В десять вечера другой пост, ярко освещенный электричеством. Две колонны автомобилей всевозможных марок. Машины подъезжают и справа, и слева, пристраиваясь в хвост очереди на проверку. Открываются багажники, и полиция проводит досмотр. Вижу, как одну женщину пригласили выйти из автомобиля. Она лихорадочно роется в сумочке. Ее уводят в здание контрольно-пропускного пункта. Вероятно, у нее нет cédula. В таком случае ничего не поделаешь. Пропускают по одной машине. Поскольку они выстроились в две колонны, нет никакой возможности проскочить без очереди под благовидным предлогом. Нет пространства для маневра. Приходится смириться и ждать. Я понял, что дела мои плохи. Перед нами небольшой автобус, забитый пассажирами до отказа. На крыше кузова чемоданы и коробки. Сзади в огромной сетке всевозможные пакеты, узлы с барахлом и прочая мелочь. Четверо полицейских подбадривают пассажиров, чтобы они поживей выходили из автобуса. В автобусе только одна, передняя дверь. Пассажиры выходят. У некоторых женщин на руках грудные дети. По одному их снова запускают в автобус. «Cédula. Cédula». Все протягивают полицейским свои пропуска с наклеенными фотографиями.

Соррильо не предупредил меня об этом. Если бы я знал, то заранее обзавелся бы такой карточкой. Дал себе слово, что если в этот раз пронесет, то не пожалею никаких денег на cédula и без удостоверения из Санта-Марты в Барранкилью не поеду. Барранкилья – большой город на побережье Атлантики. По справочнику в нем проживает двести пятьдесят тысяч человек.

Боже, как они затянули с проверкой этого автобуса. Ирландка повернулась ко мне:

– Лежите спокойно, Энрике.

Я даже разозлился на нее за это неосторожное слово – возница наверняка все слышал.

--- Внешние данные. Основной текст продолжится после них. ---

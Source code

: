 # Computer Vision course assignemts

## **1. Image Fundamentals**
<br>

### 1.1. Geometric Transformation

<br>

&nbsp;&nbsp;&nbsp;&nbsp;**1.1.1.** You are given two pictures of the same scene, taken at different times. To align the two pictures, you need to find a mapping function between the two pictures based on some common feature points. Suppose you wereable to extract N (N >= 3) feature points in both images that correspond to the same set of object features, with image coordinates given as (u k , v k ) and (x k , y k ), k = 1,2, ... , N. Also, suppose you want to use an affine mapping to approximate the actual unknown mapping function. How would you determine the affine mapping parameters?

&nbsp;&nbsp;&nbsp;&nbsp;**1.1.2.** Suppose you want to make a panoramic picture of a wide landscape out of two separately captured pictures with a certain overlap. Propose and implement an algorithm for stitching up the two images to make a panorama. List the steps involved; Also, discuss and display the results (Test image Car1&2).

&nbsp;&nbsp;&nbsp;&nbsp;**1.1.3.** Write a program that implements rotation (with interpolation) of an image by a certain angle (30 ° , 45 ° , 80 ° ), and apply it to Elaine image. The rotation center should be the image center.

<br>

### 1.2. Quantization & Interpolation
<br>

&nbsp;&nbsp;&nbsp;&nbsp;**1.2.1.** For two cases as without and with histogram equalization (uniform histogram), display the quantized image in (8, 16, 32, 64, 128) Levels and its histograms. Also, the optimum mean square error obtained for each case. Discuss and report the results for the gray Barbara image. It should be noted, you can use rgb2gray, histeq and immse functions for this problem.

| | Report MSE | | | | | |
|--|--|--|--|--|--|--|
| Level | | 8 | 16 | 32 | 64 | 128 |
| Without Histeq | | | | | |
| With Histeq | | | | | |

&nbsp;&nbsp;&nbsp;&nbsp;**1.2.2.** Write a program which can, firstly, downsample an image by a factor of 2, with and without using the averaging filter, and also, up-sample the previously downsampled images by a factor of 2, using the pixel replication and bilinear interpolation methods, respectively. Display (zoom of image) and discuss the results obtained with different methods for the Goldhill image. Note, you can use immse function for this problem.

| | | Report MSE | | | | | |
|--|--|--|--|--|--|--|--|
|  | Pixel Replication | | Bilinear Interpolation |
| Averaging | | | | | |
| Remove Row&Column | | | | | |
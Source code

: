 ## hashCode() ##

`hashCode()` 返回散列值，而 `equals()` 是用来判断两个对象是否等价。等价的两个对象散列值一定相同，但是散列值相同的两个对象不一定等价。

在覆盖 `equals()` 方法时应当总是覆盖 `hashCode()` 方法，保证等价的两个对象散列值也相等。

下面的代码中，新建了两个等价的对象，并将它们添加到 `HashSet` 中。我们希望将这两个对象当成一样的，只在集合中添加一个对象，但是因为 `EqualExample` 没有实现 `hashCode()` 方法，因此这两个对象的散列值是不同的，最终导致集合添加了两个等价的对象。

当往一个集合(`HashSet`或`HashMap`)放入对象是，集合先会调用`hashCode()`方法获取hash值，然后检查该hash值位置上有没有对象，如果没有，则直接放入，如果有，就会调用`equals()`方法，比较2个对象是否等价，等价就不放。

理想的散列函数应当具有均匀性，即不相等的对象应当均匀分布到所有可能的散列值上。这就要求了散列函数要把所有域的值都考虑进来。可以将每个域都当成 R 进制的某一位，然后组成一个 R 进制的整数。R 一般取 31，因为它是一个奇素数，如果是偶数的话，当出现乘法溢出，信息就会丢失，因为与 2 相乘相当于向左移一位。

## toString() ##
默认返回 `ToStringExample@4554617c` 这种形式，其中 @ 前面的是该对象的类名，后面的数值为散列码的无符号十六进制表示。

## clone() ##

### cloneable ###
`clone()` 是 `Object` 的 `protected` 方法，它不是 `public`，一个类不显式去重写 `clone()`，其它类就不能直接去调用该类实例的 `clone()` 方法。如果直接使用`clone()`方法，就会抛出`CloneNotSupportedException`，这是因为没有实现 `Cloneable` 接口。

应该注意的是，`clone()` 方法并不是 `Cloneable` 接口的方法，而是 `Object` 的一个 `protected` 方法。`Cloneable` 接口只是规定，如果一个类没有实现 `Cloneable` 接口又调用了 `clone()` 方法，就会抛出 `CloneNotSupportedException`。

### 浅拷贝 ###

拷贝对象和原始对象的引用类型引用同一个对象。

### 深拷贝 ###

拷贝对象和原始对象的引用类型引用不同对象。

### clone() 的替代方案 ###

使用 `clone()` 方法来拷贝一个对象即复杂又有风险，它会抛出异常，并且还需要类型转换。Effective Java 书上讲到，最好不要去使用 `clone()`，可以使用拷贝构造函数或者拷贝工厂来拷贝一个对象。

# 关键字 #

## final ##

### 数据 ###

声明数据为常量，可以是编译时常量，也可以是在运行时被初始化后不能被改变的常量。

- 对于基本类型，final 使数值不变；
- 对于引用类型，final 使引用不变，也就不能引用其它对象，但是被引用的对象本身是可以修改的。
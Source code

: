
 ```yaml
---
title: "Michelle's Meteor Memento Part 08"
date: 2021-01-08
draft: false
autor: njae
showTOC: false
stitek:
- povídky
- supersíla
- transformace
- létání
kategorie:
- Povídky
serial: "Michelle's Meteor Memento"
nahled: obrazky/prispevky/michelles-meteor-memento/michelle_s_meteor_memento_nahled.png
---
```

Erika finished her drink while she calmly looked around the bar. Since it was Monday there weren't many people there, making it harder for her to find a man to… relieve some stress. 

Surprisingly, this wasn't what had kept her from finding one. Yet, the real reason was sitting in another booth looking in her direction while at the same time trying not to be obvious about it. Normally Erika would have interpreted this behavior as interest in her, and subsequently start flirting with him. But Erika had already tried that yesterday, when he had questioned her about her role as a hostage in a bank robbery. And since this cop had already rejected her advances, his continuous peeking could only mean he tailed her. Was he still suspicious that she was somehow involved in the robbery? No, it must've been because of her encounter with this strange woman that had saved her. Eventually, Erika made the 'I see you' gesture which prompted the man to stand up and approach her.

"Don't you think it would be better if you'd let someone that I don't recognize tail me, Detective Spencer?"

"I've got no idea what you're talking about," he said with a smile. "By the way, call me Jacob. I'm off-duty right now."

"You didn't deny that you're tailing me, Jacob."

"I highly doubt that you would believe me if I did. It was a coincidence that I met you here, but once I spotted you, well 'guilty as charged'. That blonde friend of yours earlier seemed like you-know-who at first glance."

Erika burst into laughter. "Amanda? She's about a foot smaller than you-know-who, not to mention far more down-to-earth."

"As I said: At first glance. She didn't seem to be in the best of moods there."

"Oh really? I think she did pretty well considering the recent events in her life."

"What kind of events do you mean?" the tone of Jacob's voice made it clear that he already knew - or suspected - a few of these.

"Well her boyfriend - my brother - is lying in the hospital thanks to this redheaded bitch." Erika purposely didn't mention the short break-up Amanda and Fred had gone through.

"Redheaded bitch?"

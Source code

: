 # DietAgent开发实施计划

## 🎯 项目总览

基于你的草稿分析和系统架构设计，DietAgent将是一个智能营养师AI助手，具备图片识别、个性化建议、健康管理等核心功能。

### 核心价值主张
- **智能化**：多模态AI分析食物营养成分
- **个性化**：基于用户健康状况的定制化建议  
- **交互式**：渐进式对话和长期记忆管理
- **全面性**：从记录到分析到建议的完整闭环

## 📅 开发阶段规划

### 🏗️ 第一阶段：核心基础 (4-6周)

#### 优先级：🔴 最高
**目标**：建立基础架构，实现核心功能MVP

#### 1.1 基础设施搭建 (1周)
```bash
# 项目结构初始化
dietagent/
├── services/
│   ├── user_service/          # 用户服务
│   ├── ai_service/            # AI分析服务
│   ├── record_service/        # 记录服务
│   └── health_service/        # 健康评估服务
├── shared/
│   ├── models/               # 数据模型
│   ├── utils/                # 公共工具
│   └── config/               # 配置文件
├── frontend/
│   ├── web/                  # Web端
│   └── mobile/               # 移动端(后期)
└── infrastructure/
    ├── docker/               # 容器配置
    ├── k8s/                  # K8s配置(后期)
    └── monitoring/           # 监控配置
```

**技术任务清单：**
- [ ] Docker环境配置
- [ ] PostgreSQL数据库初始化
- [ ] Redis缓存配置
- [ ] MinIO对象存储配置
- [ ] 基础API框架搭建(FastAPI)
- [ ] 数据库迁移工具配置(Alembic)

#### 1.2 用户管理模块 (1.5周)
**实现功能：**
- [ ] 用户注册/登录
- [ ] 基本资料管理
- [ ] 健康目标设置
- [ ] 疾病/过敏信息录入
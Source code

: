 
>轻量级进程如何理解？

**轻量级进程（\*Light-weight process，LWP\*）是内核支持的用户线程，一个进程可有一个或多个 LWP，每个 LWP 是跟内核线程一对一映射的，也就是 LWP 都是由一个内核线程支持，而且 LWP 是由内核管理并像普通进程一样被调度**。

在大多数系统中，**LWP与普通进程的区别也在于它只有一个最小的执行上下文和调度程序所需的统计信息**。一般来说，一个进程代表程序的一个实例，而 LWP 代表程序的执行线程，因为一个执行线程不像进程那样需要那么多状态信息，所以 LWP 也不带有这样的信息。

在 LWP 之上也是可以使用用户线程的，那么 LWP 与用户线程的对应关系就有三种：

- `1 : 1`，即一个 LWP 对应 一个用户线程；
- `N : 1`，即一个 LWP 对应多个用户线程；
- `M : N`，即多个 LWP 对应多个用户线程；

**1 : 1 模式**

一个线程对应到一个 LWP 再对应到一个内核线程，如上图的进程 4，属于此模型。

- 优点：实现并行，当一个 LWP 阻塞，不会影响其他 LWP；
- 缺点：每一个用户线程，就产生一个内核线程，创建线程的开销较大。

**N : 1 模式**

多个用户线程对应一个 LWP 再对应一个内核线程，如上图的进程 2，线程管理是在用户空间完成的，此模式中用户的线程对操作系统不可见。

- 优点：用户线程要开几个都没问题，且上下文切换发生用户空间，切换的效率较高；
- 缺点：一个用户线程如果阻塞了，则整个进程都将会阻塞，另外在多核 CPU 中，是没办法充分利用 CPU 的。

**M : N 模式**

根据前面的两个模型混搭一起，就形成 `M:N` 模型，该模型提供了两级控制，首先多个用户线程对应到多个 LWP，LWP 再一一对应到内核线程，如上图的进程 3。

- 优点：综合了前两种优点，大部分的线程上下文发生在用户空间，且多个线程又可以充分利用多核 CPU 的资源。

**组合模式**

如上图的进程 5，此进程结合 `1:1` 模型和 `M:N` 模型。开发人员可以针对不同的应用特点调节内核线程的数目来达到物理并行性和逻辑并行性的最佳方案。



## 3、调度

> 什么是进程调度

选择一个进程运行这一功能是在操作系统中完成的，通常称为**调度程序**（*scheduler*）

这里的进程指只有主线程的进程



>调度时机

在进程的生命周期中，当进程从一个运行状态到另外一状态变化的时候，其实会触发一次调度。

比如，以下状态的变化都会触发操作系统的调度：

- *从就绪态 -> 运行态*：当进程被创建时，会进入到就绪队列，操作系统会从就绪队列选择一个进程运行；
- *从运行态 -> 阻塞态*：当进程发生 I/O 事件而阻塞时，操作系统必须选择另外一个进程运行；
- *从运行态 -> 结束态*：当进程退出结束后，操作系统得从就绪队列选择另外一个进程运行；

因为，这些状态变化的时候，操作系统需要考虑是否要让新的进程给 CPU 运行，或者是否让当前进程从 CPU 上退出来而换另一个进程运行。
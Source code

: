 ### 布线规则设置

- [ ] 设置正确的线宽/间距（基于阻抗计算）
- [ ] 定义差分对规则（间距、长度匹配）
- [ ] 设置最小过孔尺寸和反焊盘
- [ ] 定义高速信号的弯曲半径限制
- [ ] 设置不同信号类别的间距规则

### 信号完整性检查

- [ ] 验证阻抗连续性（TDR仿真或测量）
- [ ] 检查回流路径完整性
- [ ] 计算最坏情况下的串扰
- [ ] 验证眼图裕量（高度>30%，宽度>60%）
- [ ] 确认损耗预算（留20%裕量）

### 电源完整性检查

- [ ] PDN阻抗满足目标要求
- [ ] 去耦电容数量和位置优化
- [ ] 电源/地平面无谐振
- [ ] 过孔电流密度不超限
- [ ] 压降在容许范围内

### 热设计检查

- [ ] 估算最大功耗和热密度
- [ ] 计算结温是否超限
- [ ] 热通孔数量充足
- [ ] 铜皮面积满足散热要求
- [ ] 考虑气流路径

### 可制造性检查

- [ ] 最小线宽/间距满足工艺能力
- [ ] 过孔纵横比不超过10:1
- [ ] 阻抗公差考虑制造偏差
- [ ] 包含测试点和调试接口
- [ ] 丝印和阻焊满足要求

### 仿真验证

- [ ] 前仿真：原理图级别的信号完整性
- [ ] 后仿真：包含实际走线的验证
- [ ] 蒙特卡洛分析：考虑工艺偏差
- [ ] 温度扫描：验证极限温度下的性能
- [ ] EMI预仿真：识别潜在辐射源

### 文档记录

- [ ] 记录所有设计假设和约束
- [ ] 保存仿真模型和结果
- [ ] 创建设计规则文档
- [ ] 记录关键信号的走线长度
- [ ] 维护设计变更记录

Подошла наша очередь. Повозка въехала на освещенный участок поста. Я решил сесть. Мне показалось, что лежать будет хуже: могут подумать, что я прячусь. Я сел, прислонясь к задней спинке повозки и уставившись в спины монахинь. Меня было видно сбоку. Соломенная шляпа надвинута на глаза, но не чересчур, не слишком вызывающе.

– Cóme están todos por aquí? (Как вы тут поживаете?)

– Muy bien, hermanas. Y cómo viajan tan tarde? (Хорошо, сестры. Почему так поздно едете?)

– Por una urgencia, por eso no me detengo. Estamos muy apuradas. (По срочному делу, поэтому не хочу задерживаться. Мы спешим.)

– Váyanse con Dios, hermanas. (Поезжайте с Богом, сестры.)

– Gracias, hijos. Qué Dios les proteja. (Спасибо, дети. Храни вас Бог.)

– Аминь, – сказал полицейский.

Нас спокойно пропустили, ни о чем не спрашивая. Через сотню метров повозка остановилась, и монахини на некоторое время скрылись в придорожных кустах. Когда ирландка снова оказалась в повозке, я растроганно сказал ей:

– Спасибо, сестра.

– Пустяки. Мы сами так перепугались, что у нас расстроились желудки.

В полночь мы прибыли в монастырь. Высокие стены, огромные двери. Возница поехал ставить лошадей и повозку на место. Трех девочек увели в монастырь. На ступенях монастырского двора разгорелся жаркий спор между двумя монахинями и сестрой-привратницей. Ирландка пояснила, что та не хочет будить настоятельницу, чтобы мне разрешили переночевать в монастыре. Здесь я совершил большую глупость, а следовало бы пошевелить мозгами. Надо было воспользоваться заминкой и уходить в Санта-Марту. До города оставалось всего восемь километров.

Эта ошибка стоила мне семи лет каторжных работ.

Наконец матушку настоятельницу разбудили, и мне предоставили комнату на втором этаже. Из окна виднелись огни города, маяк и огни бакенов на канале. Большое судно медленно выходило из гавани.

Лег спать. С восходом солнца в комнату постучались. Ночью мне приснился кошмарный сон. Лали раздирала себе живот прямо у меня на глазах, и оттуда кусками выпадал наш ребенок.